=== WHAT TO PRODUCE ===
Work through the records below and copy every line that includes "textdegree".

(Collected data)
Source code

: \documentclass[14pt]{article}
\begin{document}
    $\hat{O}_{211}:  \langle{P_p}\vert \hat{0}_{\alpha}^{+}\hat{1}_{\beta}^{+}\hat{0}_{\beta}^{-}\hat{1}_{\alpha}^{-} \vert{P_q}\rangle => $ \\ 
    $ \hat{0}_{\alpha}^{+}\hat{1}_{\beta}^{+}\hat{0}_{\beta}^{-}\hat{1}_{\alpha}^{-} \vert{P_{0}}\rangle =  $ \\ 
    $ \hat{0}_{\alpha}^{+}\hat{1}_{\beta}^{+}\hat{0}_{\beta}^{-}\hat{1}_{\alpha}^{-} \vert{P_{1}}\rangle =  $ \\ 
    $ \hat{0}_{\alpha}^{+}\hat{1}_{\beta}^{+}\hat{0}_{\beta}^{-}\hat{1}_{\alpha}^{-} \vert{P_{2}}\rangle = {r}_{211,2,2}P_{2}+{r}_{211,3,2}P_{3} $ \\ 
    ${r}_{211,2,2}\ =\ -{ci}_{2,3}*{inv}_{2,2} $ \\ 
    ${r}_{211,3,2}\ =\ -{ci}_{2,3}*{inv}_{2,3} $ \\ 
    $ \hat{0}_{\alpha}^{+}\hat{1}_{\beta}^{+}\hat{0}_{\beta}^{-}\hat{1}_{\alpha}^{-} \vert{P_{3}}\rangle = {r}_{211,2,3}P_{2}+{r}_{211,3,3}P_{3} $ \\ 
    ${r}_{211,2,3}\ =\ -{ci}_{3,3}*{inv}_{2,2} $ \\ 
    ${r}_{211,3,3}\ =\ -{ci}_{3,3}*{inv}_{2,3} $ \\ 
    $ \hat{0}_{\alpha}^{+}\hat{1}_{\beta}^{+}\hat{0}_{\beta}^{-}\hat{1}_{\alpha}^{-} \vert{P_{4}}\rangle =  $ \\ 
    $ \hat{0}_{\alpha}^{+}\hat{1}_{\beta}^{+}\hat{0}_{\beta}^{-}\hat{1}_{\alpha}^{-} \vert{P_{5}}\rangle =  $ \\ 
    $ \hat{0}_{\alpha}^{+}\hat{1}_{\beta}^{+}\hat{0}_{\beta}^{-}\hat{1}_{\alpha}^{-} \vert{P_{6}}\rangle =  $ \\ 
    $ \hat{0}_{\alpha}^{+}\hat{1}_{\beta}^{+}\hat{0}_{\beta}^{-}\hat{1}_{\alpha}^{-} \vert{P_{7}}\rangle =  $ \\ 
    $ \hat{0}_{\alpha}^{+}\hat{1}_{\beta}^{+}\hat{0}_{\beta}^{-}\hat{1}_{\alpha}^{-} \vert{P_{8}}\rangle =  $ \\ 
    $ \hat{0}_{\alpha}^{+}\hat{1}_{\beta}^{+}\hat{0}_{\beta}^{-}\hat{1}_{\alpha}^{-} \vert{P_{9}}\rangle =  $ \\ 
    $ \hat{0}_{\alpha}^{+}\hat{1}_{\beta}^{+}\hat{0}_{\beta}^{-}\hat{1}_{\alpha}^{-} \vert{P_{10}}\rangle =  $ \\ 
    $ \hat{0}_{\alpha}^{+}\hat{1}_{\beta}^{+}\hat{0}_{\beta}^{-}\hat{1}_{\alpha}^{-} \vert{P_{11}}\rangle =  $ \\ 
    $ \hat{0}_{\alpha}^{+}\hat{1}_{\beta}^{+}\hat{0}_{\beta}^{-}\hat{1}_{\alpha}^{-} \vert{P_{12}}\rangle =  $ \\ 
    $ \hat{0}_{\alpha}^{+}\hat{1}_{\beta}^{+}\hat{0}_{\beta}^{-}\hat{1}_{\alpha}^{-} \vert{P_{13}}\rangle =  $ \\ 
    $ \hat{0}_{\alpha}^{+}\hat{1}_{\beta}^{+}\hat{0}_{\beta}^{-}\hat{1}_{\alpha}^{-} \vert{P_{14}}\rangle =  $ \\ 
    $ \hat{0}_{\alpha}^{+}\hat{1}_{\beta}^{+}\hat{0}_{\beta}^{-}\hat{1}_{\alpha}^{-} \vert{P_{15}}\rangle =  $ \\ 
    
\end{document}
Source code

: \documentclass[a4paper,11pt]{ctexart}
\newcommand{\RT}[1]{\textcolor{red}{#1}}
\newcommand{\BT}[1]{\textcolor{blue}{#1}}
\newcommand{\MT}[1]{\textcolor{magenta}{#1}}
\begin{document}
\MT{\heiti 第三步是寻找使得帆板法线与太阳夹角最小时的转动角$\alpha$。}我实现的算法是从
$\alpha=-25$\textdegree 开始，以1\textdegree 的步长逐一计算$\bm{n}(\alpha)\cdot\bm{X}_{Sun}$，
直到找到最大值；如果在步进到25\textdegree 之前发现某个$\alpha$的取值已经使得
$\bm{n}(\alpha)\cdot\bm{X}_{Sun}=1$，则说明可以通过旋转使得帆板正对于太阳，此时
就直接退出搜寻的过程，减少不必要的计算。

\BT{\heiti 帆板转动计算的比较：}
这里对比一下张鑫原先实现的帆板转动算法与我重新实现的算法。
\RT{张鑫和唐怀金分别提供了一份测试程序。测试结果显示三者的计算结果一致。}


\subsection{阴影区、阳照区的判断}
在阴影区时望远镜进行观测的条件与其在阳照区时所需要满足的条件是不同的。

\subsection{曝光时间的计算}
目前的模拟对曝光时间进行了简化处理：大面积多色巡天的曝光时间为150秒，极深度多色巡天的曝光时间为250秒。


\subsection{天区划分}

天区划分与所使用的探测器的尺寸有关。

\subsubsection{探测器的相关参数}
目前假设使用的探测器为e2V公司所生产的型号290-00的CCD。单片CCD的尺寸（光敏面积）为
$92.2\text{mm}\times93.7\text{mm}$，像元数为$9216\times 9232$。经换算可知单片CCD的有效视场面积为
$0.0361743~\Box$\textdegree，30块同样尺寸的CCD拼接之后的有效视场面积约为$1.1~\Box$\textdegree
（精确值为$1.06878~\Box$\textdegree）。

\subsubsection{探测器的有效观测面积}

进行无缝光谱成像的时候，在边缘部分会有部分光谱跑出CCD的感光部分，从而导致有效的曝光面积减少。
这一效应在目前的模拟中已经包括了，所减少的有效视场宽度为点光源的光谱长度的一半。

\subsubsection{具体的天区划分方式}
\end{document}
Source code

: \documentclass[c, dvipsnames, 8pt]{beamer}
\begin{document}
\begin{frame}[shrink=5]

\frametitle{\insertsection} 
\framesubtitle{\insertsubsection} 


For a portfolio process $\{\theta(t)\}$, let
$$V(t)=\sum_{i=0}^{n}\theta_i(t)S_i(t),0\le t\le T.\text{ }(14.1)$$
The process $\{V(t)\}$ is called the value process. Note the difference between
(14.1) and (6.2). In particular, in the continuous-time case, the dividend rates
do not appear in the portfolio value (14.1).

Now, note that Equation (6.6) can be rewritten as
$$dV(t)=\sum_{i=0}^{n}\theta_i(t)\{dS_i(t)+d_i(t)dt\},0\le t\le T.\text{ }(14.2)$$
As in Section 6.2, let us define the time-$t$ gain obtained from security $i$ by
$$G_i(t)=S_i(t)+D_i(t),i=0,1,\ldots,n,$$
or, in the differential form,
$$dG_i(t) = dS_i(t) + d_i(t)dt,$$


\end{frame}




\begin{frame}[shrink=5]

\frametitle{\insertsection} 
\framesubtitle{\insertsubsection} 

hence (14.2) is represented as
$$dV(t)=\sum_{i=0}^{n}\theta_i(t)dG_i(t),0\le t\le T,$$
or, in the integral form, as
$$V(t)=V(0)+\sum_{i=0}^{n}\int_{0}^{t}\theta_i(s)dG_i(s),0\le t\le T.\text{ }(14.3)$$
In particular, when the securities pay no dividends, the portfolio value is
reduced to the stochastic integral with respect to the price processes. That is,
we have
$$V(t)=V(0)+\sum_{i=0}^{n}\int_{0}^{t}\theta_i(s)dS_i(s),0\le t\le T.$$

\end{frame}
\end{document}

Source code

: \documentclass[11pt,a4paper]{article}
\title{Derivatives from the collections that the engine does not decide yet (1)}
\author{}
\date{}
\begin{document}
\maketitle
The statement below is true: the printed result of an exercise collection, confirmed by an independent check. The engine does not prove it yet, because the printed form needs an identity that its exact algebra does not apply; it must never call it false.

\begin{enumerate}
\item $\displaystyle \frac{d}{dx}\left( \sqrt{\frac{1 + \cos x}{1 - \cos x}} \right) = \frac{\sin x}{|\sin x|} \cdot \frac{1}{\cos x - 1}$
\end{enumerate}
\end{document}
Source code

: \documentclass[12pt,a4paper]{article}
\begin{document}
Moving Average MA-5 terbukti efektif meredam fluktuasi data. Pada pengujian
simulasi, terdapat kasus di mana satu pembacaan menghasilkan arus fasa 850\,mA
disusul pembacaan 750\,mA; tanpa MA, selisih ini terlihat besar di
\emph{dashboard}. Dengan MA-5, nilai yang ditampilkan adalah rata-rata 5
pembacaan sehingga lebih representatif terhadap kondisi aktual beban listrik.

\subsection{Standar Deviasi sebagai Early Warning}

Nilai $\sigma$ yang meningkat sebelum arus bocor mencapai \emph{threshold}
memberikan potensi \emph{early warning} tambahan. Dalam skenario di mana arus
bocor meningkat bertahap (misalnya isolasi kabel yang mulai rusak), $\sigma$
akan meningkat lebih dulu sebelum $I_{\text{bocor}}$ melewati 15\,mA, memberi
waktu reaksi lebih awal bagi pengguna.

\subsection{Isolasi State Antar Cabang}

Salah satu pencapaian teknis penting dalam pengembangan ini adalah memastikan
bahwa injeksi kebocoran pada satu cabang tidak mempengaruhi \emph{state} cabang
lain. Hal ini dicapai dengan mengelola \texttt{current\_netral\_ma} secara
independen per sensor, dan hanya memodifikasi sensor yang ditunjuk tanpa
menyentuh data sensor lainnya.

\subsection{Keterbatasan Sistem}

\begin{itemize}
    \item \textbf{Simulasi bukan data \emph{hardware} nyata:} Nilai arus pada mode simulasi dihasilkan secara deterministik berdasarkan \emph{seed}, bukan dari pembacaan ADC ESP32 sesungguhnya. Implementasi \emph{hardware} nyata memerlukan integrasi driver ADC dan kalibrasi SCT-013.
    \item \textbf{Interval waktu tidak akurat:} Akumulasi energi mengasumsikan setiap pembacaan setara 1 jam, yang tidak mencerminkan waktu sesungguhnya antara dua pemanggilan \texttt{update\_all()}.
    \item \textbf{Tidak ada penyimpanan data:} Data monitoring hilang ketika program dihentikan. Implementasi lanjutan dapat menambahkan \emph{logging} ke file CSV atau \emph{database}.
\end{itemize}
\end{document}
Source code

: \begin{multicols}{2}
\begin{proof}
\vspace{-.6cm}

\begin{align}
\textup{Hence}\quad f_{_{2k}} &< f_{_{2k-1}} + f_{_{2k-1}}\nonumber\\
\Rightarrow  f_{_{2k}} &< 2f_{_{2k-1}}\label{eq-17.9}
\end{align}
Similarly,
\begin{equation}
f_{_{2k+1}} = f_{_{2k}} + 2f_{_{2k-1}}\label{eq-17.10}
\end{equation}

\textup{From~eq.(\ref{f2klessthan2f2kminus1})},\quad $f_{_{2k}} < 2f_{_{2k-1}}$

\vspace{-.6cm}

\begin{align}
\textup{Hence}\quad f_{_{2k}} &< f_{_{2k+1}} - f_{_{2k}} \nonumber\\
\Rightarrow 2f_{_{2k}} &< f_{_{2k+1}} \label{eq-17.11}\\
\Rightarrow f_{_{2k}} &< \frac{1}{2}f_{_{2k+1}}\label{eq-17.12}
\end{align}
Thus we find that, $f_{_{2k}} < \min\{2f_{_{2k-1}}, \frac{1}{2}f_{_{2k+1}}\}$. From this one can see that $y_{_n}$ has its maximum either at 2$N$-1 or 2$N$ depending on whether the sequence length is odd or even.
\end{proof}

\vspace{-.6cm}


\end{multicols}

=== EXERCISE RESULT ===
$\alpha=-25$\textdegree 开始，以1\textdegree 的步长逐一计算$\bm{n}(\alpha)\cdot\bm{X}_{Sun}$，
直到找到最大值；如果在步进到25\textdegree 之前发现某个$\alpha$的取值已经使得
$0.0361743~\Box$\textdegree，30块同样尺寸的CCD拼接之后的有效视场面积约为$1.1~\Box$\textdegree
（精确值为$1.06878~\Box$\textdegree）。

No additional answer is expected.